Johannes Johannes - 2 months ago 19
Python Question

Update large sqlite database in chunks

I have a sqlite database (appr. 11 GB) that has multiple tables including the tables

distance
and
vertices
. The table
distance
is pretty large (120 mio rows),
vertices
is smaller (15 000 rows). I want to use sqlite3 in python to update one column of
distance
by values of another column in
vertices
. The table vertices has an index on column
cat
and another index on
orig_cat
.

What I am doing:

import sqlite3
db_path='path/to/db.db'

conn = sqlite3.connect(db_path)
cur = conn.cursor()

cur.execute('''UPDATE distance SET
from_orig_v = (SELECT orig_cat FROM vertices WHERE cat=distance.source)''')

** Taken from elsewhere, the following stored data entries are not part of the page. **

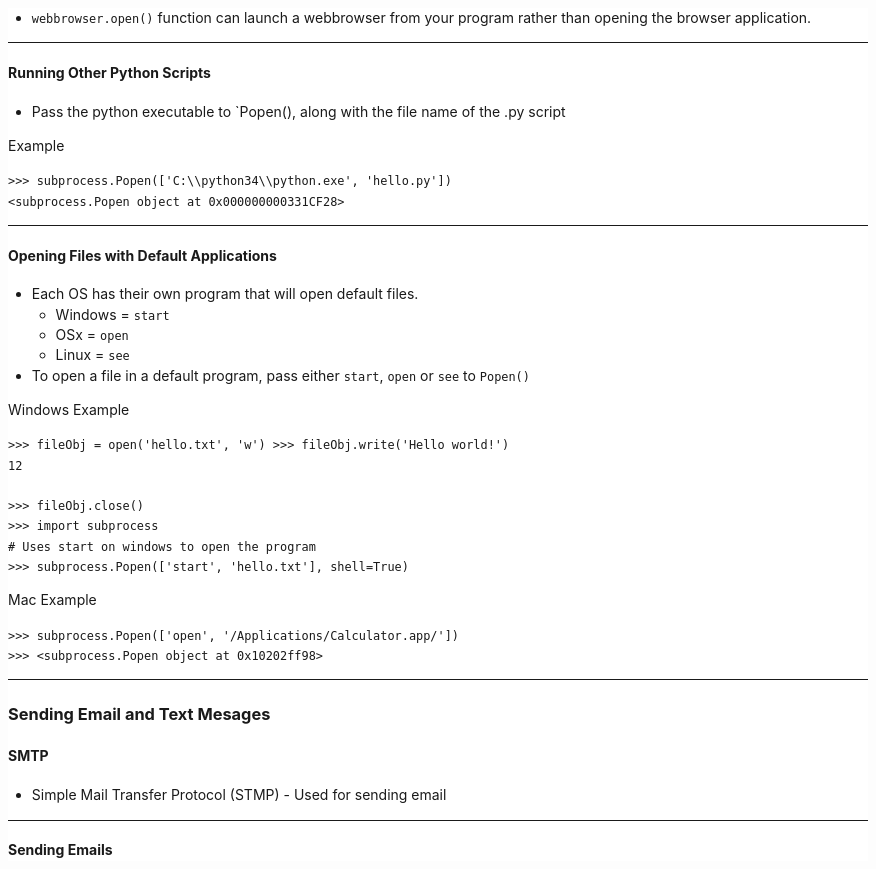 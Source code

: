 * `webbrowser.open()` function can launch a webbrowser from your program rather than opening the browser application.

---

#### Running Other Python Scripts

* Pass the python executable to `Popen(), along with the file name of the .py script

Example

```
>>> subprocess.Popen(['C:\\python34\\python.exe', 'hello.py']) 
<subprocess.Popen object at 0x000000000331CF28>
```

---

#### Opening Files with Default Applications

* Each OS has their own program that will open default files.
	* Windows = `start`
	* OSx = `open`
	* Linux = `see`
* To open a file in a default program, pass either `start`, `open` or `see` to `Popen()`

Windows Example

```
>>> fileObj = open('hello.txt', 'w') >>> fileObj.write('Hello world!')
12

>>> fileObj.close()
>>> import subprocess
# Uses start on windows to open the program
>>> subprocess.Popen(['start', 'hello.txt'], shell=True)
```

Mac Example

```
>>> subprocess.Popen(['open', '/Applications/Calculator.app/']) 
>>> <subprocess.Popen object at 0x10202ff98>
```


---

### Sending Email and Text Mesages

#### SMTP

* Simple Mail Transfer Protocol (STMP) - Used for sending email

---

#### Sending Emails
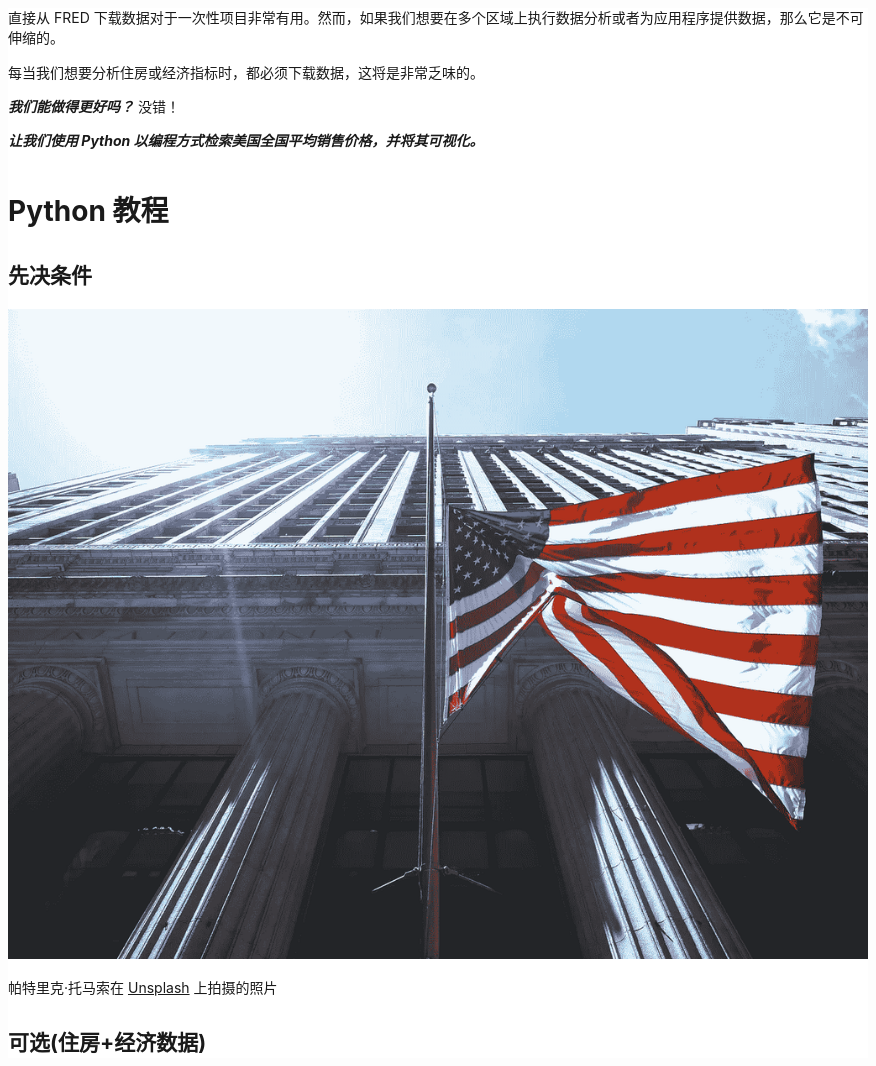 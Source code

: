 直接从 FRED 下载数据对于一次性项目非常有用。然而，如果我们想要在多个区域上执行数据分析或者为应用程序提供数据，那么它是不可伸缩的。

每当我们想要分析住房或经济指标时，都必须下载数据，这将是非常乏味的。

***我们能做得更好吗？*** 没错！

***让我们使用 Python 以编程方式检索美国全国平均销售价格，并将其可视化。***

# Python 教程

## 先决条件

![](img/5b91cf1d057d3ef9cebe497d5d7504ad.png)

帕特里克·托马索在 [Unsplash](https://unsplash.com/photos/a1bicKTYqMo) 上拍摄的照片

## 可选(住房+经济数据)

However running that update statement on such a large database, causes a memory error. The memory usage is increasing steadily until it crashes. I am looking for advise to perform such a large update statement without running out of memory? Maybe processing the update in chunks (i.e. rows of
distance
table) and committing after e.g. 1000 updates to free memory? How would that be done in python/sqlite?

CL. CL.
Answer Source

It should be possible to update chunks with statements like this:

UPDATE distance SET ... WHERE rowid BETWEEN 100000 AND 200000;

You don't need to use multiple transactions; the only thing that actually must be kept in memory is the list of rows to be updated in a single statement. (In theory, when memory runs out, you should get an appropriate error message. In practice, some OSes overcommit memory and don't tell the application about it until it's too late.)